O que estamos concebendo como territórios negros nem sempre são
espaços exclusivamente negros, mas nos quais a presença negra é uma questão
central. No contexto urbano, os espaços concebidos como territórios negros não
foram exclusivamente de negros, pois desde os tempos da escravidão eram
habitados também pelos pobres e excluídos da sociedade (ROLNIK, 2009, p. 10).
A urbanista Raquel Rolnik, no entanto, destaca que “isso não quer dizer que
historicamente não tenham existido, nessas cidades, comunidades afro-
brasileiras fortemente estruturadas e circunscritas a territórios particulares”

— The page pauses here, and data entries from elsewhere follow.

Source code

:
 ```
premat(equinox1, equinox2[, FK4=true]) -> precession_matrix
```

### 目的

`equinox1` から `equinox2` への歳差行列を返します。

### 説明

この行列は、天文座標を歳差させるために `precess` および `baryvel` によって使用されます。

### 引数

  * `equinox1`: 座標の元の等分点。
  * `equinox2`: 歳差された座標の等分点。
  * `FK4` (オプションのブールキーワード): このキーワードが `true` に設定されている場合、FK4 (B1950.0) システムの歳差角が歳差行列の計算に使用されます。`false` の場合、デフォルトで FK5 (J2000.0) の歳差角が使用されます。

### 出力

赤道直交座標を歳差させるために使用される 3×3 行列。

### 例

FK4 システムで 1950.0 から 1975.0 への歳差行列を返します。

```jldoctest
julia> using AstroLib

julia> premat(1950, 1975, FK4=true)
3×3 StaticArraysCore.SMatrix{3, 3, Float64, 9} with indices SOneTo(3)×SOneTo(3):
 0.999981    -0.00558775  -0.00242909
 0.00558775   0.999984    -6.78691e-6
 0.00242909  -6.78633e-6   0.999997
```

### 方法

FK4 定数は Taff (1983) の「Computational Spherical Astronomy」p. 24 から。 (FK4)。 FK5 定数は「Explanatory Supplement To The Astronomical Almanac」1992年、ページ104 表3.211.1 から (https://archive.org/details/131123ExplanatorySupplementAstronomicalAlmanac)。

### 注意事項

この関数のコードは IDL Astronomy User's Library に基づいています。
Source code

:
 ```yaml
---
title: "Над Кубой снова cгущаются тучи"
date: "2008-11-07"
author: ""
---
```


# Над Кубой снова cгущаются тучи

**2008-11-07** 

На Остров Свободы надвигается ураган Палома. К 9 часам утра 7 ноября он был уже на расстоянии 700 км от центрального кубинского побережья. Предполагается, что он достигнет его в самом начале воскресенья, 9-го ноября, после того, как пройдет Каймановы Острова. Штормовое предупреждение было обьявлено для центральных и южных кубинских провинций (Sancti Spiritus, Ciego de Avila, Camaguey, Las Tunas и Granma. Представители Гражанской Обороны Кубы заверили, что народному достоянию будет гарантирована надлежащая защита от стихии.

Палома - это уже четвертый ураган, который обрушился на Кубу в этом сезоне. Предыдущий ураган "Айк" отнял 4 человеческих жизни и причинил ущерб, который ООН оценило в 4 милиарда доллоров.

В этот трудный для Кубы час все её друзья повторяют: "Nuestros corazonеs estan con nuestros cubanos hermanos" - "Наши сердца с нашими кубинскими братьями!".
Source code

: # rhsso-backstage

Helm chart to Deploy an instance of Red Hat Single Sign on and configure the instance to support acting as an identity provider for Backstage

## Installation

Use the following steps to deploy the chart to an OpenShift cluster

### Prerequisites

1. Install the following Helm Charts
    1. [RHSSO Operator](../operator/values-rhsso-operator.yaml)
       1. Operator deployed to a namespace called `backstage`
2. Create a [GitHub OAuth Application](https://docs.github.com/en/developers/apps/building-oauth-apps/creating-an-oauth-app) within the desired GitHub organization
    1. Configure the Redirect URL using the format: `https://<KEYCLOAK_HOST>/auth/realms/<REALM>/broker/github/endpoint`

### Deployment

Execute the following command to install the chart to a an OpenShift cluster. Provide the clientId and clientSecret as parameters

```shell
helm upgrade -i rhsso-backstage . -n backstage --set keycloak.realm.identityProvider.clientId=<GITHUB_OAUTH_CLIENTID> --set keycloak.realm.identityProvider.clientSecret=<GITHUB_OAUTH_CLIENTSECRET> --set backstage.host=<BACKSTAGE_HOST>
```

(idem). É nesta perspectiva que insistimos na existência de uma comunidade
negra que, inserida num determinado espaço, acaba por conformar um território
negro.
Por isso, Leite considera importante pensar as formas de ocupação e as
diferentes estratégias de constituição e manutenção destes territórios, visto que
a noção genérica de territórios negros não esclarece a complexidade das formas
de apropriação do espaço por esses grupos (1991, p. 40). A autora sinaliza o
território negro como elemento de visibilidade a ser retomado, destacando que
as múltiplas estratégias utilizadas pelos negros na construção e manutenção de
seus espaços físicos e simbólicos não podem mais ser desconsideradas (LEITE,
1996, p. 50).
Tanto teórica quanto metodologicamente, o território negro será
concebido, aqui, pelo viés do agenciamento, como um espaço de construção de
singularidades e elaboração de um repertório comum, buscando romper com a
noção de território negro como uma história de exclusão (ROLNIK, 2009, p. 2).